### Saved data entries
******************************
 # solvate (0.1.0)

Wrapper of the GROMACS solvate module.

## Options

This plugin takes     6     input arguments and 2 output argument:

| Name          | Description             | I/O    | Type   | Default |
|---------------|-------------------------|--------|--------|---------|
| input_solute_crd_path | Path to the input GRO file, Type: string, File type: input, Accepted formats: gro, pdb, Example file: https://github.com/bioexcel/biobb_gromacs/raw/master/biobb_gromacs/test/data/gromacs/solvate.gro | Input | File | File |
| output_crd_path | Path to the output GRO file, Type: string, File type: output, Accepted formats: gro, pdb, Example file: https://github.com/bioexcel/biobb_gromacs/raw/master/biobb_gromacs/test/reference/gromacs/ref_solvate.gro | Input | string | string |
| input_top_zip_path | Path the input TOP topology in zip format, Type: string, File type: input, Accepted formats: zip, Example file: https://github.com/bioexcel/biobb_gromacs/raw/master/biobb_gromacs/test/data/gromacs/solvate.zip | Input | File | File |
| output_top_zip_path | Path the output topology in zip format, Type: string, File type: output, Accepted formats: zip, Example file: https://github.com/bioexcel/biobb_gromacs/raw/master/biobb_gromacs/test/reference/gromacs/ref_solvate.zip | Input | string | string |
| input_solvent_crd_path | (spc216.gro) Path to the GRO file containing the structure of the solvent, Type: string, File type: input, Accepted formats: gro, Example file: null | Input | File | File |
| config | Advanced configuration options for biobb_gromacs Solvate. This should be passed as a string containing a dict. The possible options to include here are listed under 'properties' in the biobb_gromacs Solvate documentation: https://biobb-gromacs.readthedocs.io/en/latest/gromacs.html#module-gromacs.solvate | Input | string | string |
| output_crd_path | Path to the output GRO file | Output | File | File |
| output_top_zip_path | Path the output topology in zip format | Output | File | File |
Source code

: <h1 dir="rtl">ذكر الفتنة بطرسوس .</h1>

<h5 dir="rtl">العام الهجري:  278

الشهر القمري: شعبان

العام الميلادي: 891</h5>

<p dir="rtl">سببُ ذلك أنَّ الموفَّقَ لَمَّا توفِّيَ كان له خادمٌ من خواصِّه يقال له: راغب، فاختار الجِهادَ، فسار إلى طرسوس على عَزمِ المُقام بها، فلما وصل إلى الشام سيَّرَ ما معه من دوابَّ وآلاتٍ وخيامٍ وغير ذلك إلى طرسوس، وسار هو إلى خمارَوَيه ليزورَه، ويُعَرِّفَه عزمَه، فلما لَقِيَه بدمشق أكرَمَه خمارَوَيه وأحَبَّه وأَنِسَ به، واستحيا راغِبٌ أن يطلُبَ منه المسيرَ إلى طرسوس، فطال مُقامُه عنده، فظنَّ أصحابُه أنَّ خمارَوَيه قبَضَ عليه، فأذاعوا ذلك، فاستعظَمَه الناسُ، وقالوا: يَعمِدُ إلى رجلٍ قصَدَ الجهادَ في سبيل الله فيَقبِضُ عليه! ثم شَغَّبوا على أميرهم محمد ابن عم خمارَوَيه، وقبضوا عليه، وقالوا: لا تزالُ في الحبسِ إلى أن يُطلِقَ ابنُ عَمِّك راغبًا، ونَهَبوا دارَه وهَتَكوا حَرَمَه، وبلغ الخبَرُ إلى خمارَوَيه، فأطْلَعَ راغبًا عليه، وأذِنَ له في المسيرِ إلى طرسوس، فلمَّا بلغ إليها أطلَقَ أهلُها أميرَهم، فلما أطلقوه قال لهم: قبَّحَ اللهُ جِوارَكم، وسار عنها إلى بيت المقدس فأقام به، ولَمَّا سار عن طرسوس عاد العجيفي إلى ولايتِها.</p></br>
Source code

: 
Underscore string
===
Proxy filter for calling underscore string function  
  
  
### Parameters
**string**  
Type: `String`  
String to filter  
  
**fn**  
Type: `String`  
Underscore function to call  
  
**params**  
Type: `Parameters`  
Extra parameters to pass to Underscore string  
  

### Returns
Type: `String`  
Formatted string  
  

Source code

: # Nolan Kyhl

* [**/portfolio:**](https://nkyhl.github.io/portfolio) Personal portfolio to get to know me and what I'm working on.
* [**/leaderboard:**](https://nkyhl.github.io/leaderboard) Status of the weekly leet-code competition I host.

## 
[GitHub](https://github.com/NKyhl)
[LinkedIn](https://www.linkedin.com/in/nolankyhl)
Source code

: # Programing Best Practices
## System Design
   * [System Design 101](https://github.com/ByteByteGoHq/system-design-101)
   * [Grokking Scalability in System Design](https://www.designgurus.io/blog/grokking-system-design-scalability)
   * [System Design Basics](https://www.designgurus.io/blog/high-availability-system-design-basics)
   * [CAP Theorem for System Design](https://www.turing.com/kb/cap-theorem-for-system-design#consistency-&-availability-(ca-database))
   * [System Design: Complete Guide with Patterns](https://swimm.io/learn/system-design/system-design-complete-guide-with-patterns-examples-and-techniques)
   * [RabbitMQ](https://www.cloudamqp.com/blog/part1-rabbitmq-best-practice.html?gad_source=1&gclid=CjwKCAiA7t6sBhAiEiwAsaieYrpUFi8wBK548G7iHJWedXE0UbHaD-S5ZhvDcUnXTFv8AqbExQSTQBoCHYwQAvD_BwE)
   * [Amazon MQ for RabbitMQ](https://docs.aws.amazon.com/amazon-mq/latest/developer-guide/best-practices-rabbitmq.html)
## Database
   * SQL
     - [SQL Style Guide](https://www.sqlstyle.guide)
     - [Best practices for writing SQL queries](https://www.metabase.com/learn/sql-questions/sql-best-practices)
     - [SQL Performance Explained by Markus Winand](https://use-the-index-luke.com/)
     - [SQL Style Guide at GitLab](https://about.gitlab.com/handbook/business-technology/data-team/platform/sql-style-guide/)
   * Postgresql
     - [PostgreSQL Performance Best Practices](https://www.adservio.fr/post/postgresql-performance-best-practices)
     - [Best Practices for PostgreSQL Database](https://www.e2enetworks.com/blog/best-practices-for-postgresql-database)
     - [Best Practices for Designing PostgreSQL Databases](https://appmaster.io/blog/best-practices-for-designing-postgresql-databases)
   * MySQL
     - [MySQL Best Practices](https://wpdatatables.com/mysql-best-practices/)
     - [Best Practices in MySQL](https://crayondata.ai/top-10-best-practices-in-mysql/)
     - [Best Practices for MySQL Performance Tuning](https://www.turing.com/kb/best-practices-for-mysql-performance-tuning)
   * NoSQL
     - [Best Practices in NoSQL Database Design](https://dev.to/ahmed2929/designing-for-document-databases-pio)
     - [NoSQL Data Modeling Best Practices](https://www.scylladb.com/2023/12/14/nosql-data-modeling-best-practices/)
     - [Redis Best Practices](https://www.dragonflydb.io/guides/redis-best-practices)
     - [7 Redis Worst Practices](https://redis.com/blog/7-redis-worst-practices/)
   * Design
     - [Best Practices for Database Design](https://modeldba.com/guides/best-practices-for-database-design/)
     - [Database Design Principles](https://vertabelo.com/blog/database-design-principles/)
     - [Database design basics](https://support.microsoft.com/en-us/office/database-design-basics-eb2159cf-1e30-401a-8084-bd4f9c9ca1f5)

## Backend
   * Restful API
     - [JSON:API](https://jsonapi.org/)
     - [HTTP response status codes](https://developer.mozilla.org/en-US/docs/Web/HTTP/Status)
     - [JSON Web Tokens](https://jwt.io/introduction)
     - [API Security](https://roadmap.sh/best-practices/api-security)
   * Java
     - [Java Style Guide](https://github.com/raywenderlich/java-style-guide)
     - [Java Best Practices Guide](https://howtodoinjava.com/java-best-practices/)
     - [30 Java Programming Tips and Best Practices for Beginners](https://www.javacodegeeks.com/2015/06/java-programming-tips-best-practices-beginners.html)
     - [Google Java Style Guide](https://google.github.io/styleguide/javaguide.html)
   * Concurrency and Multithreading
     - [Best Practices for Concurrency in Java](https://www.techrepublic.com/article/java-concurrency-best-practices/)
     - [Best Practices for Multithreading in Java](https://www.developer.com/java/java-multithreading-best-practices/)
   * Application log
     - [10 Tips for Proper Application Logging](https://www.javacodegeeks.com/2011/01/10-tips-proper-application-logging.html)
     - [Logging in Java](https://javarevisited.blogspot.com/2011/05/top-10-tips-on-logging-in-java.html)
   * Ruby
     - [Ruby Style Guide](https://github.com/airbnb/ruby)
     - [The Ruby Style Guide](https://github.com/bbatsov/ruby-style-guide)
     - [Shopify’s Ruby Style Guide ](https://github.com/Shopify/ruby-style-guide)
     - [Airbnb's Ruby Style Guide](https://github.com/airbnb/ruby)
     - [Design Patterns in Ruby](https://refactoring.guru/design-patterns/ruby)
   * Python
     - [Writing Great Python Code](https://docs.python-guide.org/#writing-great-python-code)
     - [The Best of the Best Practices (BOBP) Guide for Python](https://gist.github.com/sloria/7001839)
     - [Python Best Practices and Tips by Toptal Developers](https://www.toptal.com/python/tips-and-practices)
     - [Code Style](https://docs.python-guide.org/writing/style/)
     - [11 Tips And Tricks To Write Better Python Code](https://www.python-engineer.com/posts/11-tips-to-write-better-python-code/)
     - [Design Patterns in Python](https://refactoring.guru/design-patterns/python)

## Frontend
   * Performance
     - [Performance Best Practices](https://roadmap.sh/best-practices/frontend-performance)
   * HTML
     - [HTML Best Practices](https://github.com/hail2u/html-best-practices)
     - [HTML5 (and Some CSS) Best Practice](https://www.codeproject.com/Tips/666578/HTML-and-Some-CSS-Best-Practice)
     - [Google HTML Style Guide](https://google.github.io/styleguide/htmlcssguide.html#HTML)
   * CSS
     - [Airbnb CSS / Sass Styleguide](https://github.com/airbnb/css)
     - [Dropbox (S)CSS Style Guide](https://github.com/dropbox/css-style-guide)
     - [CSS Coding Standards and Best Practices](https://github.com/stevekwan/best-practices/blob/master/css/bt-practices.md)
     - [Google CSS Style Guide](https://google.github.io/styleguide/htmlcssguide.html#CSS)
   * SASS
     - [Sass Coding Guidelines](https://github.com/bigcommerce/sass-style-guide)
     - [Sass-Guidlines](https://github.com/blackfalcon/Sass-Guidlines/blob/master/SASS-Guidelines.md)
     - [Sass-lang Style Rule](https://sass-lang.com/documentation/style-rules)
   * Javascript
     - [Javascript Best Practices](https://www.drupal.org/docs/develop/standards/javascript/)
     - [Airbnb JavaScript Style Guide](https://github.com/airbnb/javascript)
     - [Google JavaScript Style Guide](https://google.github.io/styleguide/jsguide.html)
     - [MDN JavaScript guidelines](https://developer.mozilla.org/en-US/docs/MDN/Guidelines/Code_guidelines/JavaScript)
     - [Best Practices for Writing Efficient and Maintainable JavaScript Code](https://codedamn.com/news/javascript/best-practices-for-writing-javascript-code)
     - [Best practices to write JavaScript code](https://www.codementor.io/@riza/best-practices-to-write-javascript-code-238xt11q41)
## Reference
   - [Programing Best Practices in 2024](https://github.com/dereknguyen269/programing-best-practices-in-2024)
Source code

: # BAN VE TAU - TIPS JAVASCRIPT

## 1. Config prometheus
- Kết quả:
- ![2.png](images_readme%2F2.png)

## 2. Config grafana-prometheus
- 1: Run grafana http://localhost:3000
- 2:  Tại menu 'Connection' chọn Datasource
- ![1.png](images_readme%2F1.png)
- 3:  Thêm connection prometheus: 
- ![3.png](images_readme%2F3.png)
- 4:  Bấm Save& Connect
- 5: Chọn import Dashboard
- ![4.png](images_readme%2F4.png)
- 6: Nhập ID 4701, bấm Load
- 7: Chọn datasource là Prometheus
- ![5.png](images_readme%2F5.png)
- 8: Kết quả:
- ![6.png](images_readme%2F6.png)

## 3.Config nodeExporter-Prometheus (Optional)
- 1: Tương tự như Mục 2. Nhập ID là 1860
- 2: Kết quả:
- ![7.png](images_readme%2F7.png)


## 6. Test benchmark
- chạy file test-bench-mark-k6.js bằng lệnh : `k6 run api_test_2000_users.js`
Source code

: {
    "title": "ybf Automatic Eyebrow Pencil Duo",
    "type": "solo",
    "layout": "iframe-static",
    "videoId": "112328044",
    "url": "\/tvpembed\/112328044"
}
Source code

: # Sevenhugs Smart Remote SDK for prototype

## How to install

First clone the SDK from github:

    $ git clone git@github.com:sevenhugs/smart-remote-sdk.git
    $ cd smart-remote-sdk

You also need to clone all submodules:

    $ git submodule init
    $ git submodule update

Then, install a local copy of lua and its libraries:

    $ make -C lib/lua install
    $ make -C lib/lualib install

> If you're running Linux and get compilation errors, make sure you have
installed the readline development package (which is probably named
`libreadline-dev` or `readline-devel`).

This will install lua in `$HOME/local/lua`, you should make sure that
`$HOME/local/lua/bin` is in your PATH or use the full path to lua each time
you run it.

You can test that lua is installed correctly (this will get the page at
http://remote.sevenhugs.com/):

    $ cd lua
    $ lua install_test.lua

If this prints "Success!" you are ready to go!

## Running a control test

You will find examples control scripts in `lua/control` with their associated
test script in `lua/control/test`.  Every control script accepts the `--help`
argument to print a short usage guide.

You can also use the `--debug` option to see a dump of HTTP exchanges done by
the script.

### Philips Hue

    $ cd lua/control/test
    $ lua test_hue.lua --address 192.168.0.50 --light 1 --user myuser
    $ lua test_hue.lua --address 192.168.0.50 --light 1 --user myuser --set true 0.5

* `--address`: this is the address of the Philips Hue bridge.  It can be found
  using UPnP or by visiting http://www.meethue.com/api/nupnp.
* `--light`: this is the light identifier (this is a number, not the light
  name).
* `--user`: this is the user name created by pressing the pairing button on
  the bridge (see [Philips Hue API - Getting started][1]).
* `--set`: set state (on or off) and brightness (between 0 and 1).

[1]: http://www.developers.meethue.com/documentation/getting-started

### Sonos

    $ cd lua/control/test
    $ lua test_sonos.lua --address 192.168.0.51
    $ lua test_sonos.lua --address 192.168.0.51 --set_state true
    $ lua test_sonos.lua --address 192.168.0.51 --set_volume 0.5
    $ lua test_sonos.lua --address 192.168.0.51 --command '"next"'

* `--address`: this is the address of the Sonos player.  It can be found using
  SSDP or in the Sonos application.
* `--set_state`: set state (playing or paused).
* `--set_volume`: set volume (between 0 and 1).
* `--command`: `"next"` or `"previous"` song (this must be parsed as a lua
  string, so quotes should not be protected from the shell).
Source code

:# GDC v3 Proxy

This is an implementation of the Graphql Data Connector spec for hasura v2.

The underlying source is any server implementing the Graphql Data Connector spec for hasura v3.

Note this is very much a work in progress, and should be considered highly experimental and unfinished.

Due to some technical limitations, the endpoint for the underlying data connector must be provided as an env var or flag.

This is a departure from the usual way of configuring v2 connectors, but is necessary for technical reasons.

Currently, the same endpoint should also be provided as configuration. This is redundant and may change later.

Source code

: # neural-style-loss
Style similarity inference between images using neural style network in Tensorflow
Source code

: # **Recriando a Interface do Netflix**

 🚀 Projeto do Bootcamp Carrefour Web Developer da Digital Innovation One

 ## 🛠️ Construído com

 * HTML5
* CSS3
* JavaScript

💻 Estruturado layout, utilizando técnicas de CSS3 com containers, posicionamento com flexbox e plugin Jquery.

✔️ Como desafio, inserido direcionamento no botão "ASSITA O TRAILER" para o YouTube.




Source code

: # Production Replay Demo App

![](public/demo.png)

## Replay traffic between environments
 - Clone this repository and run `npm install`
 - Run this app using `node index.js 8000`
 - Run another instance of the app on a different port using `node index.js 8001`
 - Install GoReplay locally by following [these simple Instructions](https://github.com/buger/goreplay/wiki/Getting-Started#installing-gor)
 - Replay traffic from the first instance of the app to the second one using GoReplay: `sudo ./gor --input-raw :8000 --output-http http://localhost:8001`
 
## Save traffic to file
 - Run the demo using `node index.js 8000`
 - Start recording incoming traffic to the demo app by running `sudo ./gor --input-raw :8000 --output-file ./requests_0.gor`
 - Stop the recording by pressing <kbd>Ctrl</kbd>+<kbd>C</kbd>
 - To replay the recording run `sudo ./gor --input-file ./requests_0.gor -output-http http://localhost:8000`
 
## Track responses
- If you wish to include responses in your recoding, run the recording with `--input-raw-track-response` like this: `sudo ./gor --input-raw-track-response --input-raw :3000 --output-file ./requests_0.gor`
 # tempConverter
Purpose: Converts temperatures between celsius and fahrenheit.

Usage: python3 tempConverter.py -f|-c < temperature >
******************************
### What to work on
Working from the data above, extract solely the lines from the one containing "- [JSON:API](https://jsonapi.org/)" through the one containing "- [30 Java Programming", exactly as they appear, both included.

### Answer
     - [JSON:API](https://jsonapi.org/)
     - [HTTP response status codes](https://developer.mozilla.org/en-US/docs/Web/HTTP/Status)
     - [JSON Web Tokens](https://jwt.io/introduction)
     - [API Security](https://roadmap.sh/best-practices/api-security)
   * Java
     - [Java Style Guide](https://github.com/raywenderlich/java-style-guide)
     - [Java Best Practices Guide](https://howtodoinjava.com/java-best-practices/)
     - [30 Java Programming Tips and Best Practices for Beginners](https://www.javacodegeeks.com/2015/06/java-programming-tips-best-practices-beginners.html)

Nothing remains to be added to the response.